What I wanted them to grok early on:

We did some sketching and some examples of different normal dists after calculating mean and standard dev for some data sets (why does it feel like they ALL need to relearn the graphic calc everytime?) then introduced the standard curve with the areas labelled.

What I feel like they took away from that first lesson:

However, I did not realise this (as they produced for me some nice distributions drawn with appropriate scales) until we tried to do this the next day (excuse the sketch, the sheet is at school and I am not):

So we had to go back over what the area was and what it meant in terms of a probability and how all possible outcomes were under the curve and I felt like I couldn’t explain and they were frustrated by the symmetry and we ran out of time.

So next lesson we went back to the mean and standard deviation and drew some more distributions for things like height sets and weight sets on mini whiteboards so I could see them drawing it. Then We plotted the line for a particular height or weight.

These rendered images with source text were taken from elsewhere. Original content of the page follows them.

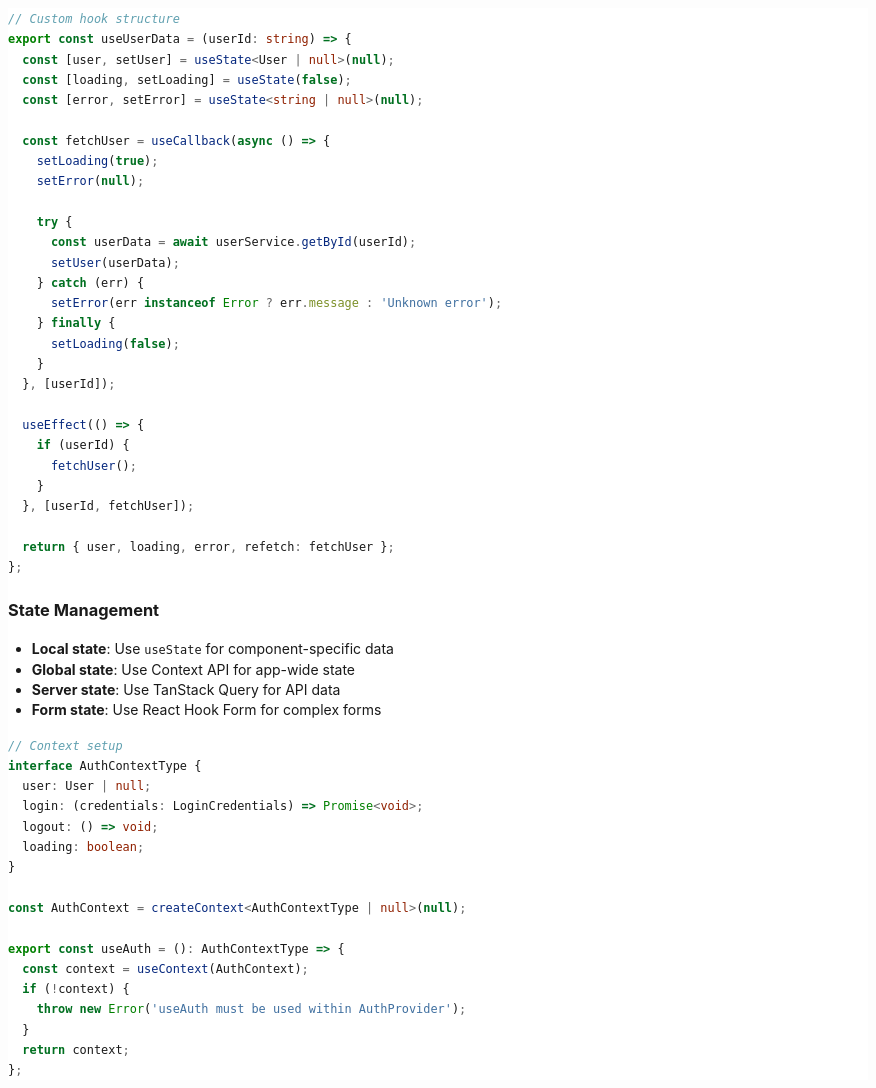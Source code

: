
 ```typescript
// Custom hook structure
export const useUserData = (userId: string) => {
  const [user, setUser] = useState<User | null>(null);
  const [loading, setLoading] = useState(false);
  const [error, setError] = useState<string | null>(null);

  const fetchUser = useCallback(async () => {
    setLoading(true);
    setError(null);
    
    try {
      const userData = await userService.getById(userId);
      setUser(userData);
    } catch (err) {
      setError(err instanceof Error ? err.message : 'Unknown error');
    } finally {
      setLoading(false);
    }
  }, [userId]);

  useEffect(() => {
    if (userId) {
      fetchUser();
    }
  }, [userId, fetchUser]);

  return { user, loading, error, refetch: fetchUser };
};
```

### State Management

- **Local state**: Use `useState` for component-specific data
- **Global state**: Use Context API for app-wide state
- **Server state**: Use TanStack Query for API data
- **Form state**: Use React Hook Form for complex forms

```typescript
// Context setup
interface AuthContextType {
  user: User | null;
  login: (credentials: LoginCredentials) => Promise<void>;
  logout: () => void;
  loading: boolean;
}

const AuthContext = createContext<AuthContextType | null>(null);

export const useAuth = (): AuthContextType => {
  const context = useContext(AuthContext);
  if (!context) {
    throw new Error('useAuth must be used within AuthProvider');
  }
  return context;
};
```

Then we drew some symmetry on the curves and talked about which were the same and how we could work it out (using word-sentence-equations like:

‘Probability of more than 1.55m is the probability of less than 1.55m taken away from 1 (because 1 is everything that could happen’

With symbols becoming more frequent as they went through.

So after that, and a bit of practice reading the normal tables, we could try some standardisation problems; and suddenly it seemed to work. I thought. So I exitslipped them and it seemed alright, and the next day, we built it up again in the first activity: Draw a curve for given mean and SD, shade the area you want, standardise, read the table, find the result and interpret it as a percentage.

WE WERE FREAKING THERE. Time for some problems. YES YES YES.

The two real questions are:

• Why the hell didn’t I think to do it that way right away?
• Will they remember in 2 weeks time

The second will be answered next week…

So my failure here was pretty much a bunch of time where me and the students were frustrated by what we were doing, before I got myself together and figured out a way to redo what I did. So what do people think?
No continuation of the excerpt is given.